Friday, March 27, 2009

Duplicity (2009)

I would never have guessed that behind the bland ads and a blander poster, that Duplicity could actually be very good. I’m so happy that it’s more than very good: this is a smart, stylish, and witty movie that is a total frothy delight from beginning to end, the best froth I’ve seen in a while and the most satisfyingly twist-filled plot since, well, writer-director Tony Gilroy’s last movie (one of my favorites of 2007), Michael Clayton.

Duplicity is like that film in a major key, lighter, bouncier, sunnier, a comedy thriller about corporate espionage without a gun fight or car chase in sight. It’s an endlessly entertaining heist film (yes, that tired genre) as it continually backs up to fill us in on the con while moving forward to reveal how the con is more complicated than we think. The filmmakers delight in revealing their secrets to us, and I took delight in it as well, as the frame literally breaks apart and slides into the past then slowly shrinks back into the future to send us into even more twists. These are the kind of genuinely surprising twists that make me alternately gasp and chuckle, not the kind that appear simply because the gears of the plot require it of them.
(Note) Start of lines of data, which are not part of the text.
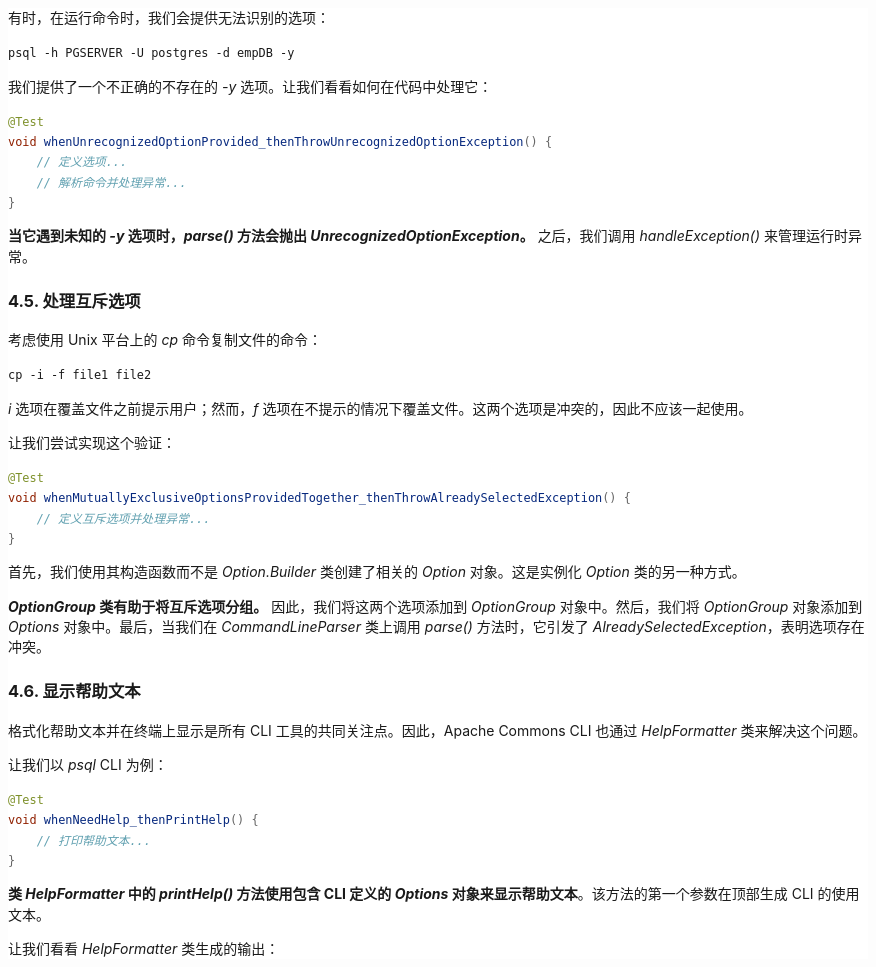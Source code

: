 有时，在运行命令时，我们会提供无法识别的选项：

```shell
psql -h PGSERVER -U postgres -d empDB -y
```

我们提供了一个不正确的不存在的 _-y_ 选项。让我们看看如何在代码中处理它：

```java
@Test
void whenUnrecognizedOptionProvided_thenThrowUnrecognizedOptionException() {
    // 定义选项...
    // 解析命令并处理异常...
}
```

**当它遇到未知的 _-y_ 选项时，_parse()_ 方法会抛出 _UnrecognizedOptionException_。** 之后，我们调用 _handleException()_ 来管理运行时异常。

### 4.5. 处理互斥选项

考虑使用 Unix 平台上的 _cp_ 命令复制文件的命令：

```shell
cp -i -f file1 file2
```

_i_ 选项在覆盖文件之前提示用户；然而，_f_ 选项在不提示的情况下覆盖文件。这两个选项是冲突的，因此不应该一起使用。

让我们尝试实现这个验证：

```java
@Test
void whenMutuallyExclusiveOptionsProvidedTogether_thenThrowAlreadySelectedException() {
    // 定义互斥选项并处理异常...
}
```

首先，我们使用其构造函数而不是 _Option.Builder_ 类创建了相关的 _Option_ 对象。这是实例化 _Option_ 类的另一种方式。

**_OptionGroup_ 类有助于将互斥选项分组。** 因此，我们将这两个选项添加到 _OptionGroup_ 对象中。然后，我们将 _OptionGroup_ 对象添加到 _Options_ 对象中。最后，当我们在 _CommandLineParser_ 类上调用 _parse()_ 方法时，它引发了 _AlreadySelectedException_，表明选项存在冲突。

### 4.6. 显示帮助文本

格式化帮助文本并在终端上显示是所有 CLI 工具的共同关注点。因此，Apache Commons CLI 也通过 _HelpFormatter_ 类来解决这个问题。

让我们以 _psql_ CLI 为例：

```java
@Test
void whenNeedHelp_thenPrintHelp() {
    // 打印帮助文本...
}
```

**类 _HelpFormatter_ 中的 _printHelp()_ 方法使用包含 CLI 定义的 _Options_ 对象来显示帮助文本**。该方法的第一个参数在顶部生成 CLI 的使用文本。

让我们看看 _HelpFormatter_ 类生成的输出：
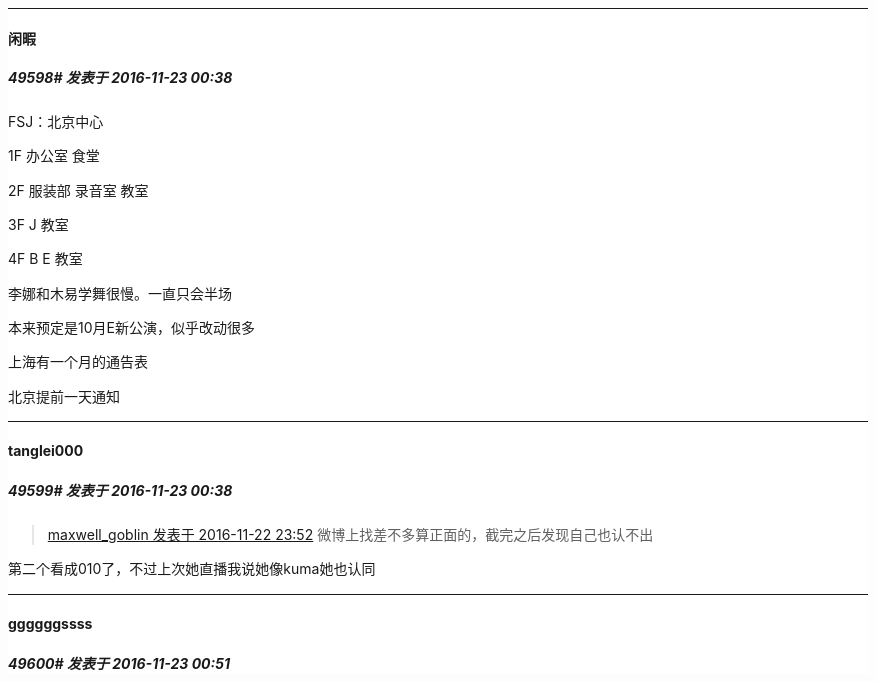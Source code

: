 




-----

####  闲暇  
##### 49598#       发表于 2016-11-23 00:38




FSJ：北京中心


1F 办公室 食堂


2F 服装部 录音室 教室


3F J 教室


4F B E 教室


李娜和木易学舞很慢。一直只会半场


本来预定是10月E新公演，似乎改动很多


上海有一个月的通告表


北京提前一天通知








-----

####  tanglei000  
##### 49599#       发表于 2016-11-23 00:38



<blockquote><a href="httphttps://bbs.saraba1st.com/2b/forum.php?mod=redirect&amp;amp;goto=findpost&amp;amp;pid=34262112&amp;amp;ptid=1105387" target="_blank">maxwell_goblin 发表于 2016-11-22 23:52</a>
微博上找差不多算正面的，截完之后发现自己也认不出</blockquote>
第二个看成010了，不过上次她直播我说她像kuma她也认同







-----

####  ggggggssss  
##### 49600#       发表于 2016-11-23 00:51


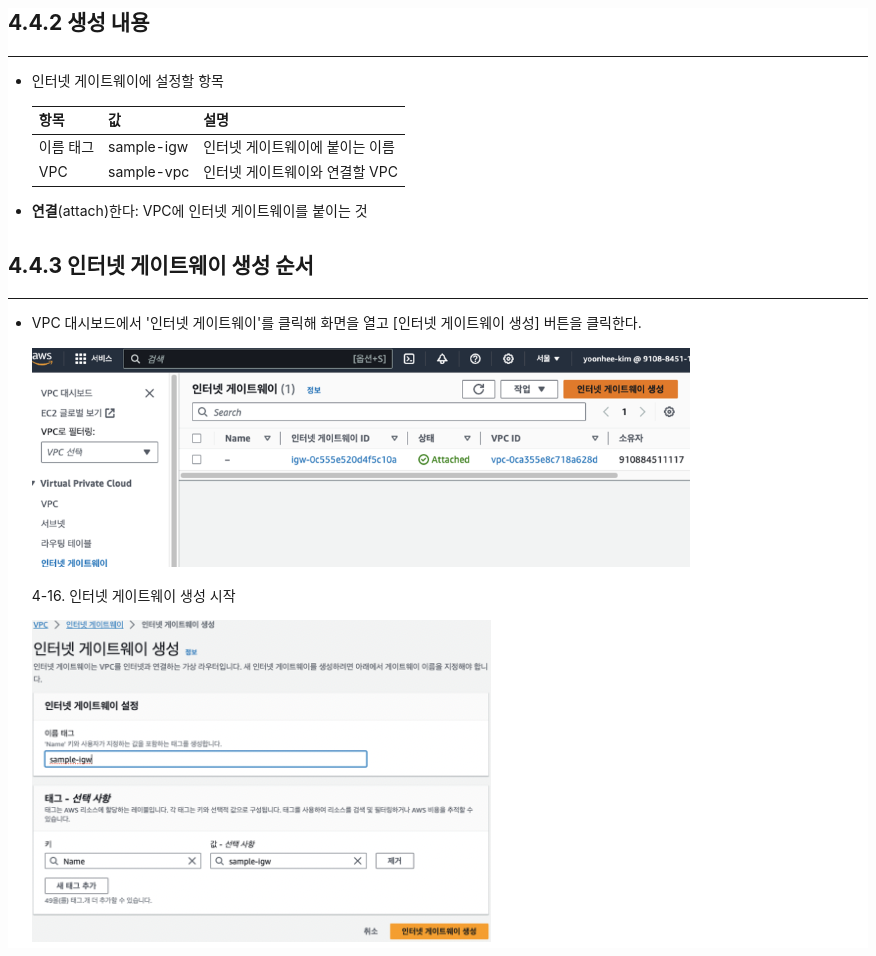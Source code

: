 
## 4.4.2 생성 내용

---

- 인터넷 게이트웨이에 설정할 항목
    
    
    | 항목 | 값 | 설명 |
    | --- | --- | --- |
    | 이름 태그 | sample-igw | 인터넷 게이트웨이에 붙이는 이름 |
    | VPC | sample-vpc | 인터넷 게이트웨이와 연결할 VPC |
- **연결**(attach)한다: VPC에 인터넷 게이트웨이를 붙이는 것

## 4.4.3 인터넷 게이트웨이 생성 순서

---

- VPC 대시보드에서 '인터넷 게이트웨이'를 클릭해 화면을 열고 [인터넷 게이트웨이 생성] 버튼을 클릭한다.
    
    ![4-16. 인터넷 게이트웨이 생성 시작](./image/4/Untitled%2012.png)
    
    4-16. 인터넷 게이트웨이 생성 시작
    
    ![4-17. 인터넷 게이트웨이 설정](./image/4/Untitled%2013.png)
The dialogue spits and flips out of the actor’s mouths so effortlessly, so wittily, I’ll bet it could often work just as well as a radio play. But that would rob the film of its beautiful imagery, its fun split-screen moments, and the great visages of its stars. Julia Roberts’s face is harsher now than it once was but she’s settling into a more mature look, still a star up there, comfortable in her own skin, larger than life, and she’s having a blast. So is Clive Owen, pitch-perfect as always, but its startling after so many years of grim and grimmer stories to see him crack a smile. He’s having fun too. These are capital-S stars, the kind that help guide a smart, stylish movie to an even better place by their sheer luminosity. They play ex-spies, ex-maybe lovers, and maybe also examining the start of a beautiful friendship. They’re running a con game, and that’s all I should say. Are they running one con in tandem or two at once? Are they conning each other or just corporate America? What’s the difference between a hand cream and a lotion? Why does the last question matter (as it so obviously does)? I won’t say. There's too much fun to be had finding out.
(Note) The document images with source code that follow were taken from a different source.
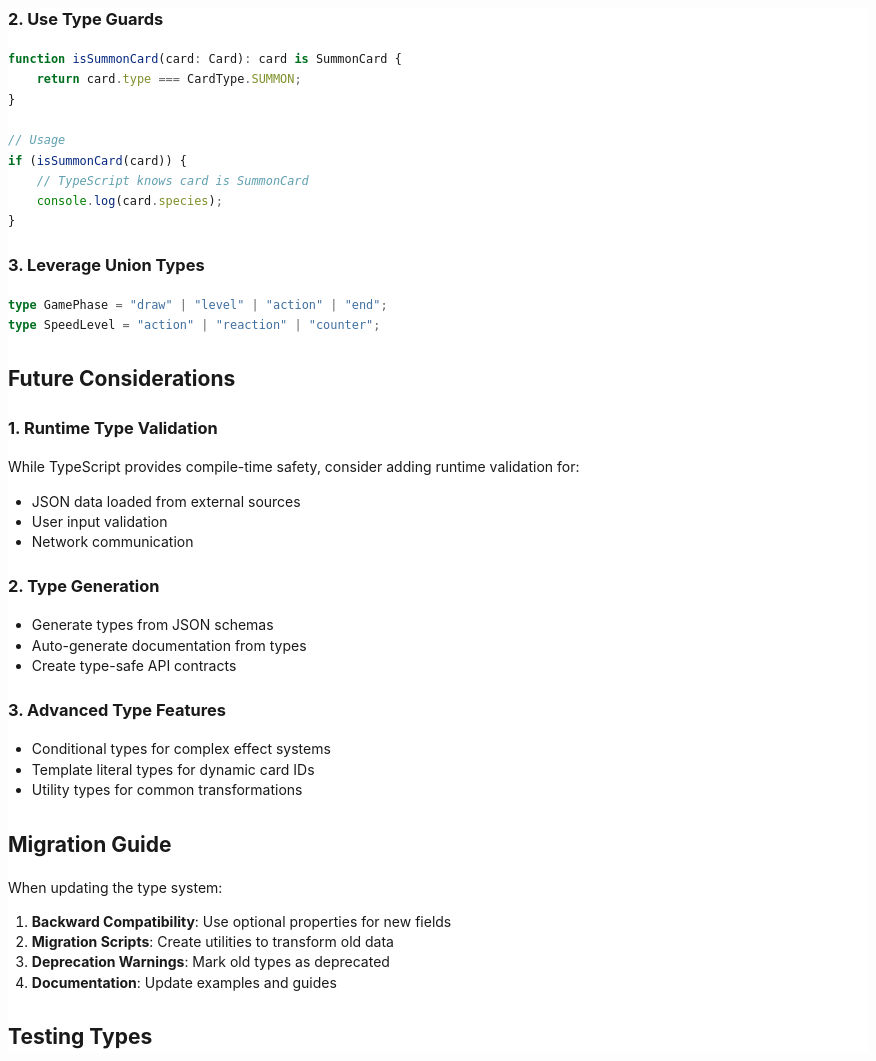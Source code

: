 ### 2. Use Type Guards

```typescript
function isSummonCard(card: Card): card is SummonCard {
    return card.type === CardType.SUMMON;
}

// Usage
if (isSummonCard(card)) {
    // TypeScript knows card is SummonCard
    console.log(card.species);
}
```

### 3. Leverage Union Types

```typescript
type GamePhase = "draw" | "level" | "action" | "end";
type SpeedLevel = "action" | "reaction" | "counter";
```

## Future Considerations

### 1. Runtime Type Validation

While TypeScript provides compile-time safety, consider adding runtime validation for:

-   JSON data loaded from external sources
-   User input validation
-   Network communication

### 2. Type Generation

-   Generate types from JSON schemas
-   Auto-generate documentation from types
-   Create type-safe API contracts

### 3. Advanced Type Features

-   Conditional types for complex effect systems
-   Template literal types for dynamic card IDs
-   Utility types for common transformations

## Migration Guide

When updating the type system:

1. **Backward Compatibility**: Use optional properties for new fields
2. **Migration Scripts**: Create utilities to transform old data
3. **Deprecation Warnings**: Mark old types as deprecated
4. **Documentation**: Update examples and guides

## Testing Types

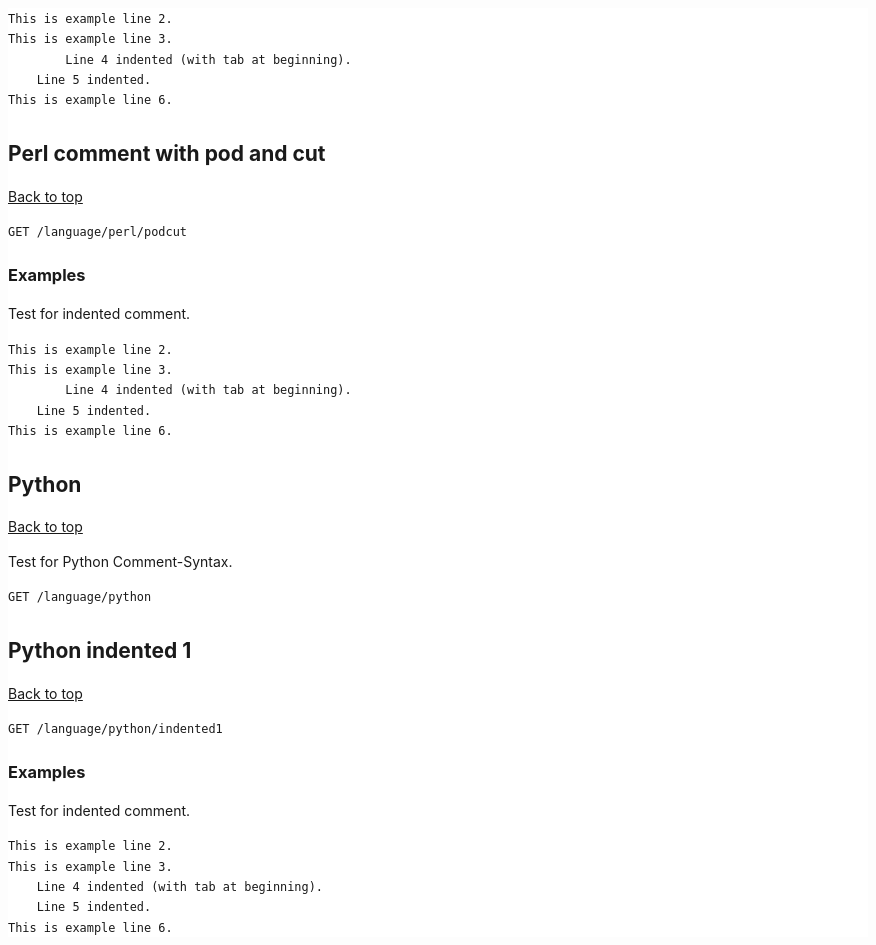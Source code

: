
 ```
This is example line 2.
This is example line 3.
	    Line 4 indented (with tab at beginning).
    Line 5 indented.
This is example line 6.
```

## <a name='Perl-comment-with-pod-and-cut'></a> Perl comment with pod and cut
[Back to top](#top)

```
GET /language/perl/podcut
```

### Examples
Test for indented comment.

```
This is example line 2.
This is example line 3.
        Line 4 indented (with tab at beginning).
    Line 5 indented.
This is example line 6.
```

## <a name='Python'></a> Python
[Back to top](#top)

<p>Test for Python Comment-Syntax.</p>

```
GET /language/python
```

## <a name='Python-indented-1'></a> Python indented 1
[Back to top](#top)

```
GET /language/python/indented1
```

### Examples
Test for indented comment.

```
This is example line 2.
This is example line 3.
    Line 4 indented (with tab at beginning).
    Line 5 indented.
This is example line 6.
```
And then there’s a great supporting cast, the best of which is Paul Giamatti. Boy, it’s good to see him again, and in such a fun and funny role, twisting his face up in all-too-recognizable displays of corporate arrogance. Tom Wilkinson’s here too, in a mostly one-note role as an also recognizable corporate type: the self-satisfied windbag, although he gets a great monologue about ancient fire and also gets to explain one of the movie’s best twists. Together the two great men square off over the opening credits in an extremely slow-mo corporate fisticuffs that brings the house down.

What a pure entertainment; it’s sleek and shiny, a beautiful pristine bliss machine. I loved every minute of it as it sizzles with a love of storytelling. And why shouldn’t it, when Gilroy has such a fun, satisfying story to tell. This is a classy and classical film that, with a few changes, – they’d have to be secretly married, their relations would be more implied, the tech much lower – could pass for a film of the forties or fifties, it’s so cleanly charming with effortless expert craftsmanship (who’d play the leads? I’m thinking Cary Grant and Rosalind Russell).

A film that could have stepped wrong so often didn’t and by the end, when I realized Gilroy pulled it off, I was pleasantly surprised, no, pleasantly overjoyed. This is an effortlessly delightful movie, the best excuse for an ear-to-ear grin in these troubled times of pre-summer multiplex famine and economic drought. This is a roof-raising crowd-pleaser in the best sense. The kind of movie with generous humor and a complicated but comprehensible script that flies forward trusting the audience to keep pace. As Gilroy holds the last shot longer than expected (not unlike in Clayton) he allows the plot to settle in along with the full satisfaction of having seen a movie.